» What is expected: Exactly the lines from the one that holds "DefaultTableModel: Para manejo" to the end of the data below: retype these and nothing else.

Top of Data

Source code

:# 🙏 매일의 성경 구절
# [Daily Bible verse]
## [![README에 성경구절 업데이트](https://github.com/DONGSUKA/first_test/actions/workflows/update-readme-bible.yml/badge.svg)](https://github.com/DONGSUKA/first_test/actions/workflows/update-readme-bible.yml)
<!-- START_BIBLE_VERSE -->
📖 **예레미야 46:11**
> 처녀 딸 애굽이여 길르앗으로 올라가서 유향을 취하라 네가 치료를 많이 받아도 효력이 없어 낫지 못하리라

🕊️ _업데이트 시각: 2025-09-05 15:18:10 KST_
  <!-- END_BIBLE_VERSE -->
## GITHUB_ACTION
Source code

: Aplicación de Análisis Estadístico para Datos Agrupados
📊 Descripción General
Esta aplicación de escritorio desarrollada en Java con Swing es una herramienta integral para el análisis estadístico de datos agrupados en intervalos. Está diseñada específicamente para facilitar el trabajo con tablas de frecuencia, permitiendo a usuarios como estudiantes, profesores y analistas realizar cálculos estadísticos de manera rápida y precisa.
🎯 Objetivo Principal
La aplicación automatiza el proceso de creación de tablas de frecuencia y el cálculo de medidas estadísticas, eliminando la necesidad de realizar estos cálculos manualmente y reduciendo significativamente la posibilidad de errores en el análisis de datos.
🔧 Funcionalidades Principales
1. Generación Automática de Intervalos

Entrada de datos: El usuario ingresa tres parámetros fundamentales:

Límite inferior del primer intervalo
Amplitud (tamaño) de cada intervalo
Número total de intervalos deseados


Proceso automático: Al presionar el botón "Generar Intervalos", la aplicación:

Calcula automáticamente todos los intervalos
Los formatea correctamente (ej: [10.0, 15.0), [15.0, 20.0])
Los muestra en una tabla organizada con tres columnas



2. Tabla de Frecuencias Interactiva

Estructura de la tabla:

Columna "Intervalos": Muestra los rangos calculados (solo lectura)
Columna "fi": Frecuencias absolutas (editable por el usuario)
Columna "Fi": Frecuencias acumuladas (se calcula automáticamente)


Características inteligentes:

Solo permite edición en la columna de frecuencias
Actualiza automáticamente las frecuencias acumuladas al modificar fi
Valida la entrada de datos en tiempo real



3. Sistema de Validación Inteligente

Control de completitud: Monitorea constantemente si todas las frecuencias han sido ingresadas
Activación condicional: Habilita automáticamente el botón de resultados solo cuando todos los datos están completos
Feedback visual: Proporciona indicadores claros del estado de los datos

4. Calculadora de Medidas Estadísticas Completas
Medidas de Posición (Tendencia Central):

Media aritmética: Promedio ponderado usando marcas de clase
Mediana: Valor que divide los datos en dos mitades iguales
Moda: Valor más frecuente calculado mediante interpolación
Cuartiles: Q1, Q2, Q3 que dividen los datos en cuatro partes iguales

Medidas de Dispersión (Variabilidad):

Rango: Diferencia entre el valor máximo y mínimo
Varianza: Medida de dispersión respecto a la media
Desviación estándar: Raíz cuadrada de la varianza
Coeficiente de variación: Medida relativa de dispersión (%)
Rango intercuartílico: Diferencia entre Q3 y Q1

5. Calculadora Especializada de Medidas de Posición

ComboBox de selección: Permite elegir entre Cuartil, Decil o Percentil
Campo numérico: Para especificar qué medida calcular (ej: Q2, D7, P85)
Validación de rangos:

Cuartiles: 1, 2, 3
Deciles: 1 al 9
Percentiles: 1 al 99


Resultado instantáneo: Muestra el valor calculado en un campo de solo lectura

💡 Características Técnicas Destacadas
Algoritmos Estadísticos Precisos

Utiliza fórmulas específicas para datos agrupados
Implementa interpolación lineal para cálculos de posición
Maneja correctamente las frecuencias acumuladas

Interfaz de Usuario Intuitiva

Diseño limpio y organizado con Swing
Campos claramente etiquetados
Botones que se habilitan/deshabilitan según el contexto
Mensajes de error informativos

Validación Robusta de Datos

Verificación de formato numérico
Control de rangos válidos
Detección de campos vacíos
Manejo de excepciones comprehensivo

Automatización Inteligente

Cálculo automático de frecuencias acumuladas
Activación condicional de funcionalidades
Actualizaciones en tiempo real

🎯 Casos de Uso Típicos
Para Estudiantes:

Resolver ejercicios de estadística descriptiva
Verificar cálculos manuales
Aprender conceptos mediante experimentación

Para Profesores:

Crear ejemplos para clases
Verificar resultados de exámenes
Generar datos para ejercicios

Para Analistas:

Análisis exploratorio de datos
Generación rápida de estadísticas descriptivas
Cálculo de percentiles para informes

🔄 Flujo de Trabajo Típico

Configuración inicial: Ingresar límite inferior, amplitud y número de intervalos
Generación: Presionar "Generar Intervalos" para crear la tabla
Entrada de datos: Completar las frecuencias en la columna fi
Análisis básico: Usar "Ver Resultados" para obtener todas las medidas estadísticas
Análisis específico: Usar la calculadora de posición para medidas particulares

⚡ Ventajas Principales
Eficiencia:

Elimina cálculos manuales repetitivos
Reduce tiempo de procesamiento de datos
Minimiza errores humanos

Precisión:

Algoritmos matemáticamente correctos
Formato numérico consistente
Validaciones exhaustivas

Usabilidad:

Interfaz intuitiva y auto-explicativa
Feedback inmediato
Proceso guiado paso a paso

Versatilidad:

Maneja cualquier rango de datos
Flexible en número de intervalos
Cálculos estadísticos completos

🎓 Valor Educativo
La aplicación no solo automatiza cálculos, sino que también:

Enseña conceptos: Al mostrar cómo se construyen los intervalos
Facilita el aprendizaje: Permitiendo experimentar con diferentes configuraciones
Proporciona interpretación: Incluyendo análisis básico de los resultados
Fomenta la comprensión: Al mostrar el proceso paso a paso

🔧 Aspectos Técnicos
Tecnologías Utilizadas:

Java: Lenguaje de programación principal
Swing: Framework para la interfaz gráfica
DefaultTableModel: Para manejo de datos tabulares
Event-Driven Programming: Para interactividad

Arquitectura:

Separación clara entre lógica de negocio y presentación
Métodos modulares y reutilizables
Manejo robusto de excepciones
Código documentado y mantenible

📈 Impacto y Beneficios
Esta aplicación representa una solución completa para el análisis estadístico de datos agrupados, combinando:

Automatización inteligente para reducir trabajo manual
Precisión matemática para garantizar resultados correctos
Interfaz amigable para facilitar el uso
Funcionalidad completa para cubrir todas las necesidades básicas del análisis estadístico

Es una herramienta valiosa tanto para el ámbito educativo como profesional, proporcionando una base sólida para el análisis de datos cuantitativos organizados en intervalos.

Bottom of Data

» Reply to the exercise:
DefaultTableModel: Para manejo de datos tabulares
Event-Driven Programming: Para interactividad

Arquitectura:

Separación clara entre lógica de negocio y presentación
Métodos modulares y reutilizables
Manejo robusto de excepciones
Código documentado y mantenible

📈 Impacto y Beneficios
Esta aplicación representa una solución completa para el análisis estadístico de datos agrupados, combinando:

Automatización inteligente para reducir trabajo manual
Precisión matemática para garantizar resultados correctos
Interfaz amigable para facilitar el uso
Funcionalidad completa para cubrir todas las necesidades básicas del análisis estadístico

Es una herramienta valiosa tanto para el ámbito educativo como profesional, proporcionando una base sólida para el análisis de datos cuantitativos organizados en intervalos.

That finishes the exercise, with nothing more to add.